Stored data
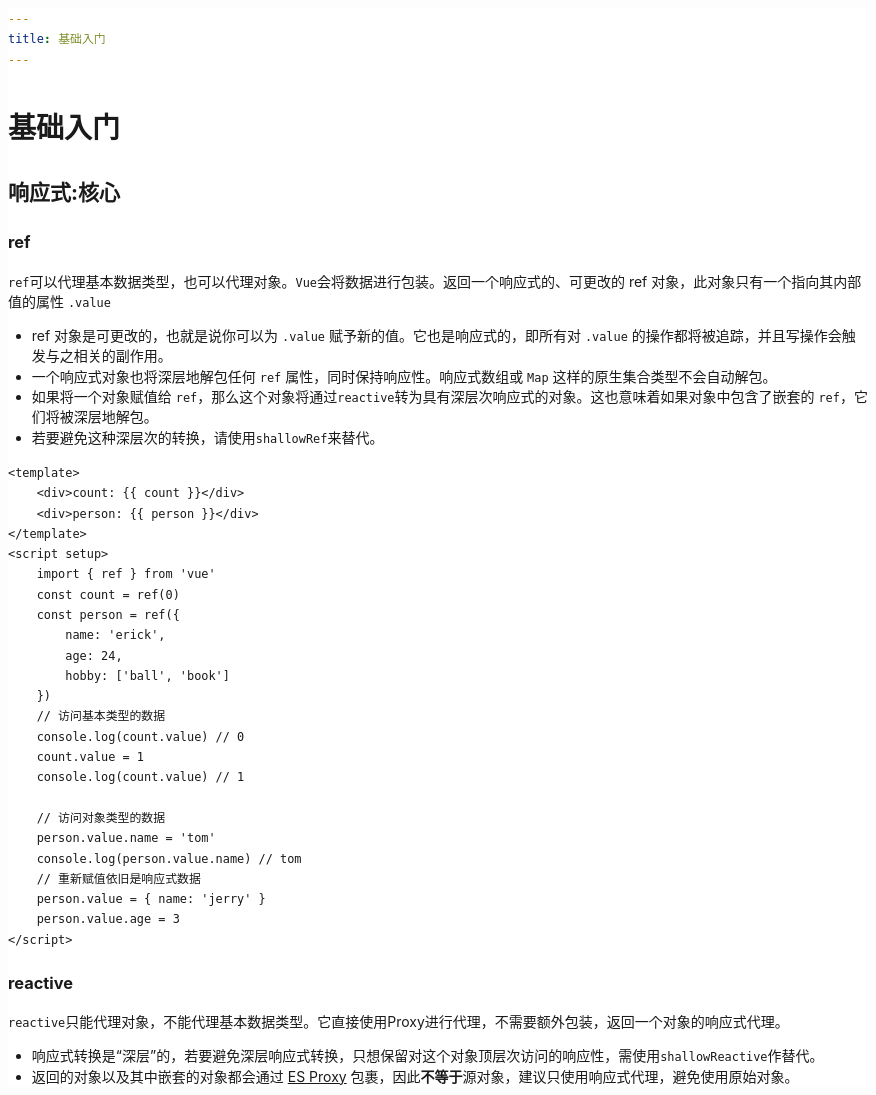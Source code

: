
 ```yaml
---
title: 基础入门
---
```


# 基础入门

## 响应式:核心

### ref

`ref`可以代理基本数据类型，也可以代理对象。`Vue`会将数据进行包装。返回一个响应式的、可更改的 ref 对象，此对象只有一个指向其内部值的属性 `.value`

- ref 对象是可更改的，也就是说你可以为 `.value` 赋予新的值。它也是响应式的，即所有对 `.value` 的操作都将被追踪，并且写操作会触发与之相关的副作用。
- 一个响应式对象也将深层地解包任何 `ref` 属性，同时保持响应性。响应式数组或 `Map` 这样的原生集合类型不会自动解包。
- 如果将一个对象赋值给 `ref`，那么这个对象将通过`reactive`转为具有深层次响应式的对象。这也意味着如果对象中包含了嵌套的 `ref`，它们将被深层地解包。
- 若要避免这种深层次的转换，请使用`shallowRef`来替代。

```vue
<template>
	<div>count: {{ count }}</div>
	<div>person: {{ person }}</div>
</template>
<script setup>
    import { ref } from 'vue'
    const count = ref(0)
    const person = ref({
        name: 'erick',
        age: 24,
        hobby: ['ball', 'book']
    })
    // 访问基本类型的数据
    console.log(count.value) // 0
    count.value = 1
    console.log(count.value) // 1
    
    // 访问对象类型的数据
    person.value.name = 'tom'
    console.log(person.value.name) // tom
    // 重新赋值依旧是响应式数据
    person.value = { name: 'jerry' }
    person.value.age = 3
</script>
```

### reactive

`reactive`只能代理对象，不能代理基本数据类型。它直接使用Proxy进行代理，不需要额外包装，返回一个对象的响应式代理。

- 响应式转换是“深层”的，若要避免深层响应式转换，只想保留对这个对象顶层次访问的响应性，需使用`shallowReactive`作替代。
- 返回的对象以及其中嵌套的对象都会通过 [ES Proxy](https://developer.mozilla.org/en-US/docs/Web/JavaScript/Reference/Global_Objects/Proxy) 包裹，因此**不等于**源对象，建议只使用响应式代理，避免使用原始对象。

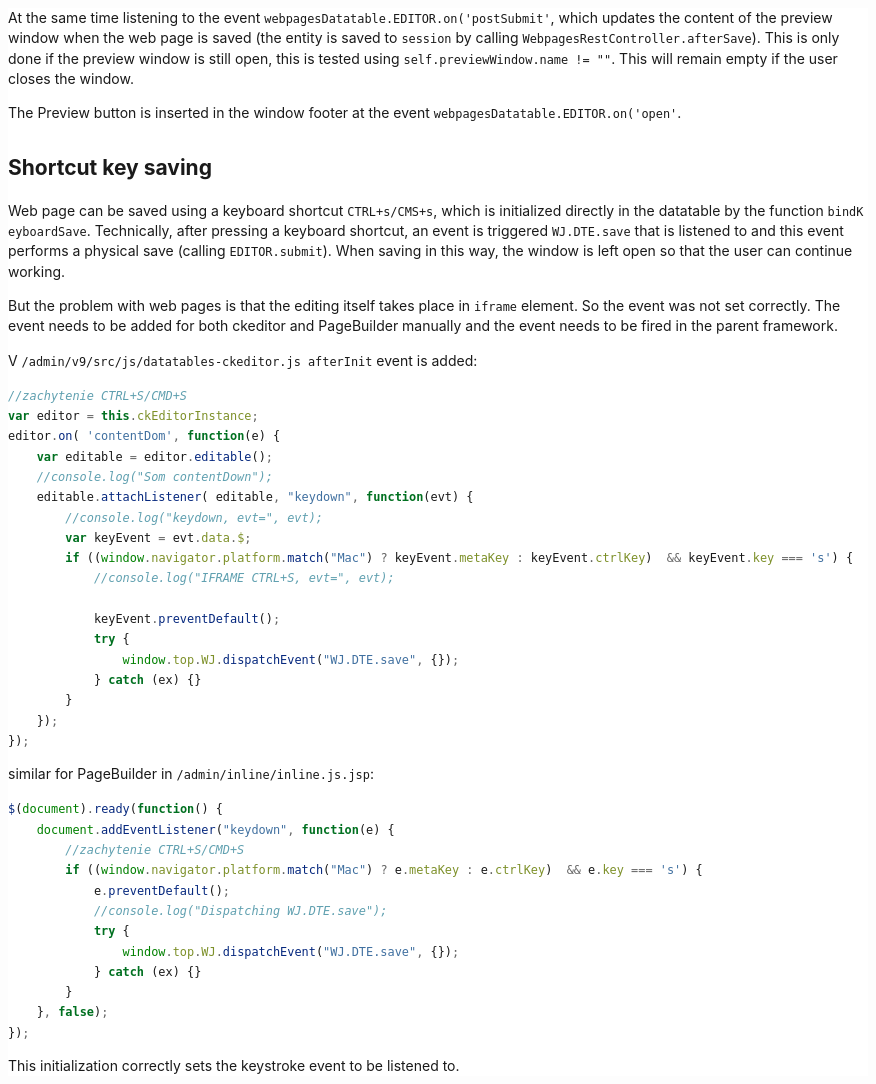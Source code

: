 At the same time listening to the event `webpagesDatatable.EDITOR.on('postSubmit'`, which updates the content of the preview window when the web page is saved (the entity is saved to `session` by calling `WebpagesRestController.afterSave`). This is only done if the preview window is still open, this is tested using `self.previewWindow.name != ""`. This will remain empty if the user closes the window.

The Preview button is inserted in the window footer at the event `webpagesDatatable.EDITOR.on('open'`.

## Shortcut key saving

Web page can be saved using a keyboard shortcut `CTRL+s/CMS+s`, which is initialized directly in the datatable by the function `bindKeyboardSave`. Technically, after pressing a keyboard shortcut, an event is triggered `WJ.DTE.save` that is listened to and this event performs a physical save (calling `EDITOR.submit`). When saving in this way, the window is left open so that the user can continue working.

But the problem with web pages is that the editing itself takes place in `iframe` element. So the event was not set correctly. The event needs to be added for both ckeditor and PageBuilder manually and the event needs to be fired in the parent framework.

V `/admin/v9/src/js/datatables-ckeditor.js afterInit` event is added:

```javascript
//zachytenie CTRL+S/CMD+S
var editor = this.ckEditorInstance;
editor.on( 'contentDom', function(e) {
    var editable = editor.editable();
    //console.log("Som contentDown");
    editable.attachListener( editable, "keydown", function(evt) {
        //console.log("keydown, evt=", evt);
        var keyEvent = evt.data.$;
        if ((window.navigator.platform.match("Mac") ? keyEvent.metaKey : keyEvent.ctrlKey)  && keyEvent.key === 's') {
            //console.log("IFRAME CTRL+S, evt=", evt);

            keyEvent.preventDefault();
            try {
                window.top.WJ.dispatchEvent("WJ.DTE.save", {});
            } catch (ex) {}
        }
    });
});
```

similar for PageBuilder in `/admin/inline/inline.js.jsp`:

```javascript
$(document).ready(function() {
	document.addEventListener("keydown", function(e) {
		//zachytenie CTRL+S/CMD+S
		if ((window.navigator.platform.match("Mac") ? e.metaKey : e.ctrlKey)  && e.key === 's') {
			e.preventDefault();
			//console.log("Dispatching WJ.DTE.save");
			try {
				window.top.WJ.dispatchEvent("WJ.DTE.save", {});
			} catch (ex) {}
		}
	}, false);
});
```

This initialization correctly sets the keystroke event to be listened to.
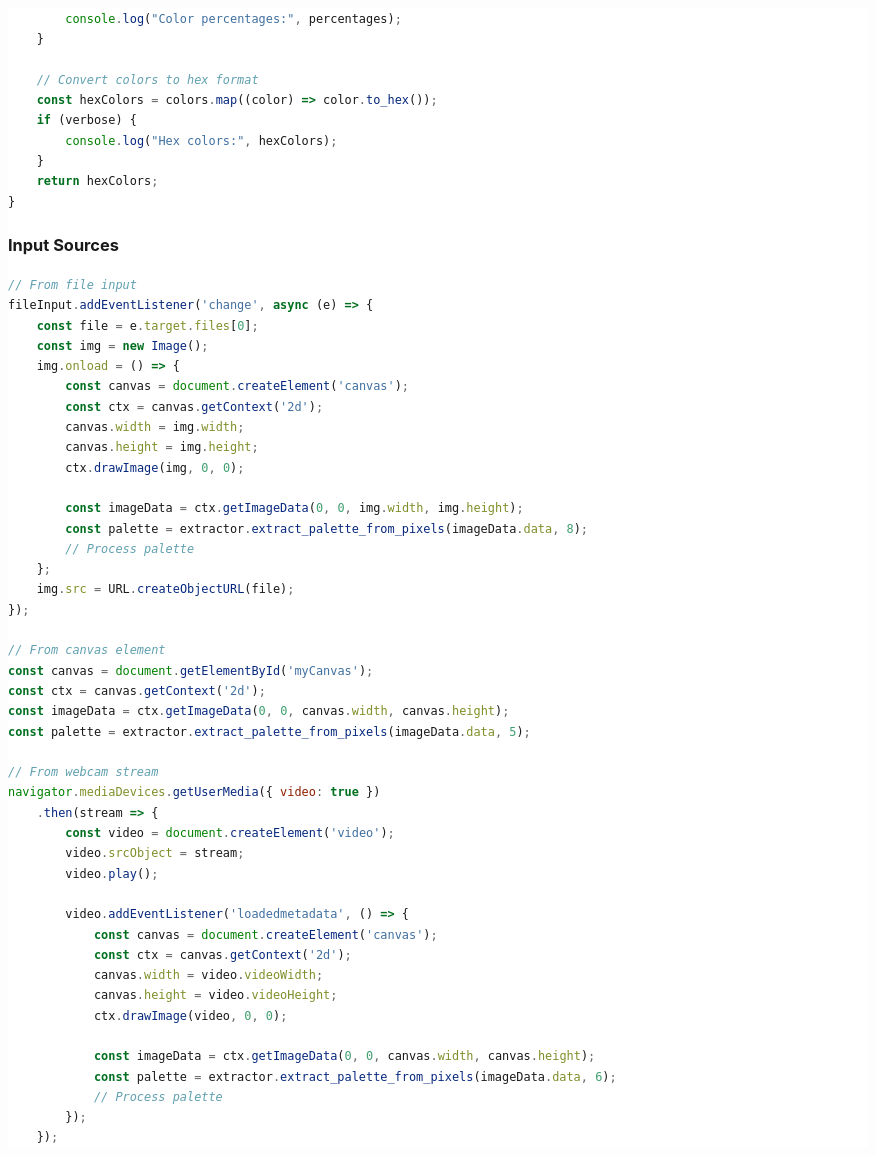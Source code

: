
 ```typescript
        console.log("Color percentages:", percentages);
    }

    // Convert colors to hex format
    const hexColors = colors.map((color) => color.to_hex());
    if (verbose) {
        console.log("Hex colors:", hexColors);
    }
    return hexColors;
}


```

### Input Sources

```javascript
// From file input
fileInput.addEventListener('change', async (e) => {
    const file = e.target.files[0];
    const img = new Image();
    img.onload = () => {
        const canvas = document.createElement('canvas');
        const ctx = canvas.getContext('2d');
        canvas.width = img.width;
        canvas.height = img.height;
        ctx.drawImage(img, 0, 0);
        
        const imageData = ctx.getImageData(0, 0, img.width, img.height);
        const palette = extractor.extract_palette_from_pixels(imageData.data, 8);
        // Process palette
    };
    img.src = URL.createObjectURL(file);
});

// From canvas element
const canvas = document.getElementById('myCanvas');
const ctx = canvas.getContext('2d');
const imageData = ctx.getImageData(0, 0, canvas.width, canvas.height);
const palette = extractor.extract_palette_from_pixels(imageData.data, 5);

// From webcam stream
navigator.mediaDevices.getUserMedia({ video: true })
    .then(stream => {
        const video = document.createElement('video');
        video.srcObject = stream;
        video.play();
        
        video.addEventListener('loadedmetadata', () => {
            const canvas = document.createElement('canvas');
            const ctx = canvas.getContext('2d');
            canvas.width = video.videoWidth;
            canvas.height = video.videoHeight;
            ctx.drawImage(video, 0, 0);
            
            const imageData = ctx.getImageData(0, 0, canvas.width, canvas.height);
            const palette = extractor.extract_palette_from_pixels(imageData.data, 6);
            // Process palette
        });
    });
```
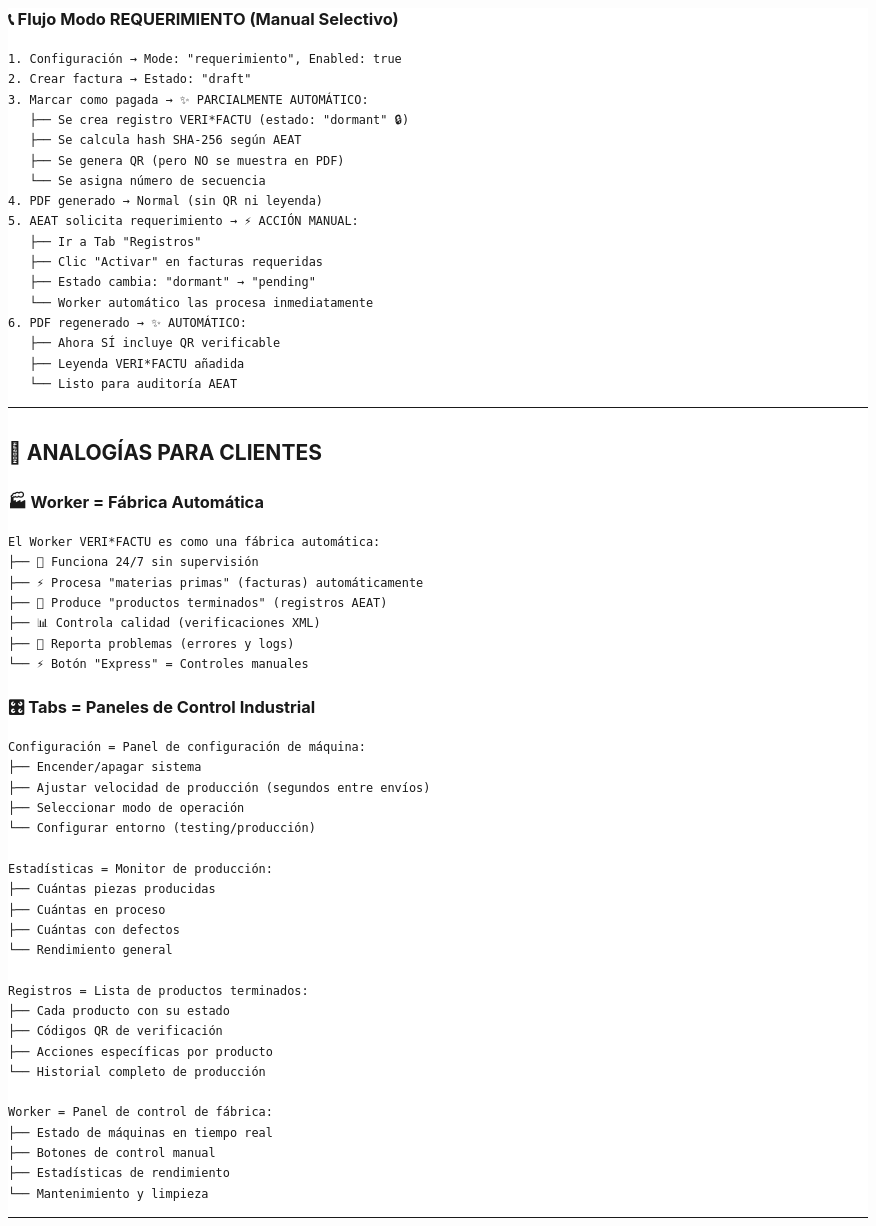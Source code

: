### **📞 Flujo Modo REQUERIMIENTO (Manual Selectivo)**
```
1. Configuración → Mode: "requerimiento", Enabled: true
2. Crear factura → Estado: "draft"
3. Marcar como pagada → ✨ PARCIALMENTE AUTOMÁTICO:
   ├── Se crea registro VERI*FACTU (estado: "dormant" 🔒)
   ├── Se calcula hash SHA-256 según AEAT
   ├── Se genera QR (pero NO se muestra en PDF)
   └── Se asigna número de secuencia
4. PDF generado → Normal (sin QR ni leyenda)
5. AEAT solicita requerimiento → ⚡ ACCIÓN MANUAL:
   ├── Ir a Tab "Registros"
   ├── Clic "Activar" en facturas requeridas
   ├── Estado cambia: "dormant" → "pending"
   └── Worker automático las procesa inmediatamente
6. PDF regenerado → ✨ AUTOMÁTICO:
   ├── Ahora SÍ incluye QR verificable
   ├── Leyenda VERI*FACTU añadida
   └── Listo para auditoría AEAT
```

---

## 🎯 **ANALOGÍAS PARA CLIENTES**

### **🏭 Worker = Fábrica Automática**
```
El Worker VERI*FACTU es como una fábrica automática:
├── 🤖 Funciona 24/7 sin supervisión
├── ⚡ Procesa "materias primas" (facturas) automáticamente
├── 🔄 Produce "productos terminados" (registros AEAT)
├── 📊 Controla calidad (verificaciones XML)
├── 🚨 Reporta problemas (errores y logs)
└── ⚡ Botón "Express" = Controles manuales
```

### **🎛️ Tabs = Paneles de Control Industrial**
```
Configuración = Panel de configuración de máquina:
├── Encender/apagar sistema
├── Ajustar velocidad de producción (segundos entre envíos)
├── Seleccionar modo de operación
└── Configurar entorno (testing/producción)

Estadísticas = Monitor de producción:
├── Cuántas piezas producidas
├── Cuántas en proceso
├── Cuántas con defectos
└── Rendimiento general

Registros = Lista de productos terminados:
├── Cada producto con su estado
├── Códigos QR de verificación
├── Acciones específicas por producto
└── Historial completo de producción

Worker = Panel de control de fábrica:
├── Estado de máquinas en tiempo real
├── Botones de control manual
├── Estadísticas de rendimiento
└── Mantenimiento y limpieza
```

---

INSTRUCTIONS TO FOLLOW - Print, with pictures removed, exactly the lines of the records above from the top through the line containing "- ref 对象是可更改的，也就是说你可以为".

RESULT BELOW -
Source code

:
 ```yaml
---
title: 基础入门
---
```


# 基础入门

## 响应式:核心

### ref

`ref`可以代理基本数据类型，也可以代理对象。`Vue`会将数据进行包装。返回一个响应式的、可更改的 ref 对象，此对象只有一个指向其内部值的属性 `.value`

- ref 对象是可更改的，也就是说你可以为 `.value` 赋予新的值。它也是响应式的，即所有对 `.value` 的操作都将被追踪，并且写操作会触发与之相关的副作用。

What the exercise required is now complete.